- [HOW TO COMPLETE THIS TASK] Tally the lines below that contain the word "Description". Only the total should be given.

- [RECORDS TO USE]

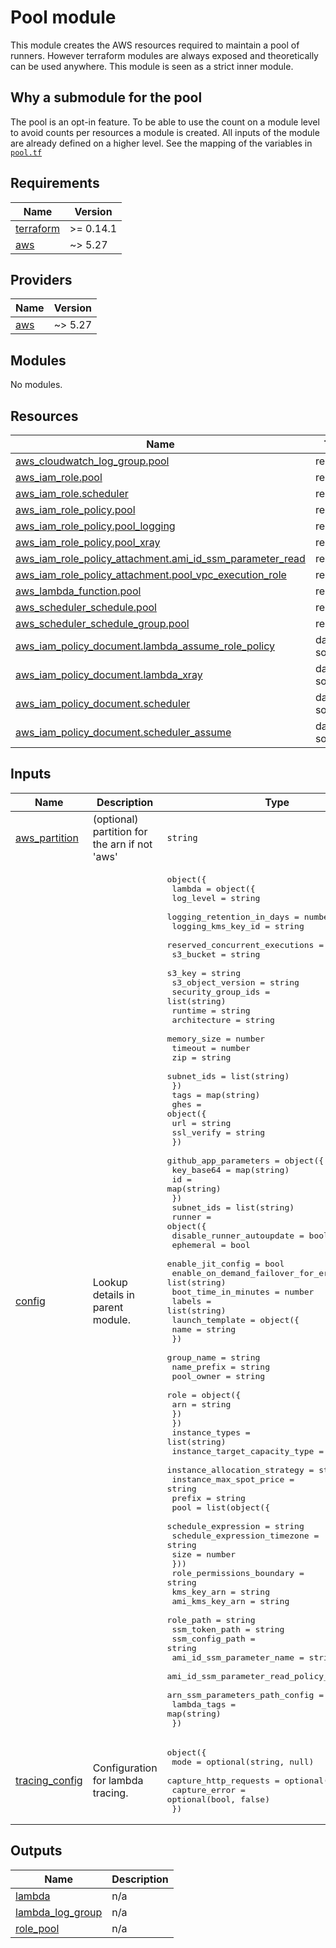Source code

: # Pool module

This module creates the AWS resources required to maintain a pool of runners. However terraform modules are always exposed and theoretically can be used anywhere. This module is seen as a strict inner module.

## Why a submodule for the pool

The pool is an opt-in feature. To be able to use the count on a module level to avoid counts per resources a module is created. All inputs of the module are already defined on a higher level. See the mapping of the variables in [`pool.tf`](../pool.tf)
<!-- BEGIN_TF_DOCS -->
## Requirements

| Name | Version |
|------|---------|
| <a name="requirement_terraform"></a> [terraform](#requirement\_terraform) | >= 0.14.1 |
| <a name="requirement_aws"></a> [aws](#requirement\_aws) | ~> 5.27 |

## Providers

| Name | Version |
|------|---------|
| <a name="provider_aws"></a> [aws](#provider\_aws) | ~> 5.27 |

## Modules

No modules.

## Resources

| Name | Type |
|------|------|
| [aws_cloudwatch_log_group.pool](https://registry.terraform.io/providers/hashicorp/aws/latest/docs/resources/cloudwatch_log_group) | resource |
| [aws_iam_role.pool](https://registry.terraform.io/providers/hashicorp/aws/latest/docs/resources/iam_role) | resource |
| [aws_iam_role.scheduler](https://registry.terraform.io/providers/hashicorp/aws/latest/docs/resources/iam_role) | resource |
| [aws_iam_role_policy.pool](https://registry.terraform.io/providers/hashicorp/aws/latest/docs/resources/iam_role_policy) | resource |
| [aws_iam_role_policy.pool_logging](https://registry.terraform.io/providers/hashicorp/aws/latest/docs/resources/iam_role_policy) | resource |
| [aws_iam_role_policy.pool_xray](https://registry.terraform.io/providers/hashicorp/aws/latest/docs/resources/iam_role_policy) | resource |
| [aws_iam_role_policy_attachment.ami_id_ssm_parameter_read](https://registry.terraform.io/providers/hashicorp/aws/latest/docs/resources/iam_role_policy_attachment) | resource |
| [aws_iam_role_policy_attachment.pool_vpc_execution_role](https://registry.terraform.io/providers/hashicorp/aws/latest/docs/resources/iam_role_policy_attachment) | resource |
| [aws_lambda_function.pool](https://registry.terraform.io/providers/hashicorp/aws/latest/docs/resources/lambda_function) | resource |
| [aws_scheduler_schedule.pool](https://registry.terraform.io/providers/hashicorp/aws/latest/docs/resources/scheduler_schedule) | resource |
| [aws_scheduler_schedule_group.pool](https://registry.terraform.io/providers/hashicorp/aws/latest/docs/resources/scheduler_schedule_group) | resource |
| [aws_iam_policy_document.lambda_assume_role_policy](https://registry.terraform.io/providers/hashicorp/aws/latest/docs/data-sources/iam_policy_document) | data source |
| [aws_iam_policy_document.lambda_xray](https://registry.terraform.io/providers/hashicorp/aws/latest/docs/data-sources/iam_policy_document) | data source |
| [aws_iam_policy_document.scheduler](https://registry.terraform.io/providers/hashicorp/aws/latest/docs/data-sources/iam_policy_document) | data source |
| [aws_iam_policy_document.scheduler_assume](https://registry.terraform.io/providers/hashicorp/aws/latest/docs/data-sources/iam_policy_document) | data source |

## Inputs

| Name | Description | Type | Default | Required |
|------|-------------|------|---------|:--------:|
| <a name="input_aws_partition"></a> [aws\_partition](#input\_aws\_partition) | (optional) partition for the arn if not 'aws' | `string` | `"aws"` | no |
| <a name="input_config"></a> [config](#input\_config) | Lookup details in parent module. | <pre>object({<br>    lambda = object({<br>      log_level                      = string<br>      logging_retention_in_days      = number<br>      logging_kms_key_id             = string<br>      reserved_concurrent_executions = number<br>      s3_bucket                      = string<br>      s3_key                         = string<br>      s3_object_version              = string<br>      security_group_ids             = list(string)<br>      runtime                        = string<br>      architecture                   = string<br>      memory_size                    = number<br>      timeout                        = number<br>      zip                            = string<br>      subnet_ids                     = list(string)<br>    })<br>    tags = map(string)<br>    ghes = object({<br>      url        = string<br>      ssl_verify = string<br>    })<br>    github_app_parameters = object({<br>      key_base64 = map(string)<br>      id         = map(string)<br>    })<br>    subnet_ids = list(string)<br>    runner = object({<br>      disable_runner_autoupdate            = bool<br>      ephemeral                            = bool<br>      enable_jit_config                    = bool<br>      enable_on_demand_failover_for_errors = list(string)<br>      boot_time_in_minutes                 = number<br>      labels                               = list(string)<br>      launch_template = object({<br>        name = string<br>      })<br>      group_name  = string<br>      name_prefix = string<br>      pool_owner  = string<br>      role = object({<br>        arn = string<br>      })<br>    })<br>    instance_types                = list(string)<br>    instance_target_capacity_type = string<br>    instance_allocation_strategy  = string<br>    instance_max_spot_price       = string<br>    prefix                        = string<br>    pool = list(object({<br>      schedule_expression          = string<br>      schedule_expression_timezone = string<br>      size                         = number<br>    }))<br>    role_permissions_boundary            = string<br>    kms_key_arn                          = string<br>    ami_kms_key_arn                      = string<br>    role_path                            = string<br>    ssm_token_path                       = string<br>    ssm_config_path                      = string<br>    ami_id_ssm_parameter_name            = string<br>    ami_id_ssm_parameter_read_policy_arn = string<br>    arn_ssm_parameters_path_config       = string<br>    lambda_tags                          = map(string)<br>  })</pre> | n/a | yes |
| <a name="input_tracing_config"></a> [tracing\_config](#input\_tracing\_config) | Configuration for lambda tracing. | <pre>object({<br>    mode                  = optional(string, null)<br>    capture_http_requests = optional(bool, false)<br>    capture_error         = optional(bool, false)<br>  })</pre> | `{}` | no |

## Outputs

| Name | Description |
|------|-------------|
| <a name="output_lambda"></a> [lambda](#output\_lambda) | n/a |
| <a name="output_lambda_log_group"></a> [lambda\_log\_group](#output\_lambda\_log\_group) | n/a |
| <a name="output_role_pool"></a> [role\_pool](#output\_role\_pool) | n/a |
<!-- END_TF_DOCS -->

- [SOLVED EXERCISE] 2